── The data

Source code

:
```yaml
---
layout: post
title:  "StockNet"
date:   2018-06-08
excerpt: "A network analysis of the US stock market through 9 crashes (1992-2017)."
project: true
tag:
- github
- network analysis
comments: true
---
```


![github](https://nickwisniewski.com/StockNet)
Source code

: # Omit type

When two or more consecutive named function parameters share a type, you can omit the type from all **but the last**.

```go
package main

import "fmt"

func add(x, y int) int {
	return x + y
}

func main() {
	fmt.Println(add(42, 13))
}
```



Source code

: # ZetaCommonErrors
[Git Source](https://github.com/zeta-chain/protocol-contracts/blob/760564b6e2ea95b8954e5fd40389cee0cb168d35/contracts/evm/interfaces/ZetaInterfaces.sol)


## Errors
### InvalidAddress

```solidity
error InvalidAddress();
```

────

# The task:
Pull out every line above that holds the word "analysis".

# Reply:
excerpt: "A network analysis of the US stock market through 9 crashes (1992-2017)."
- network analysis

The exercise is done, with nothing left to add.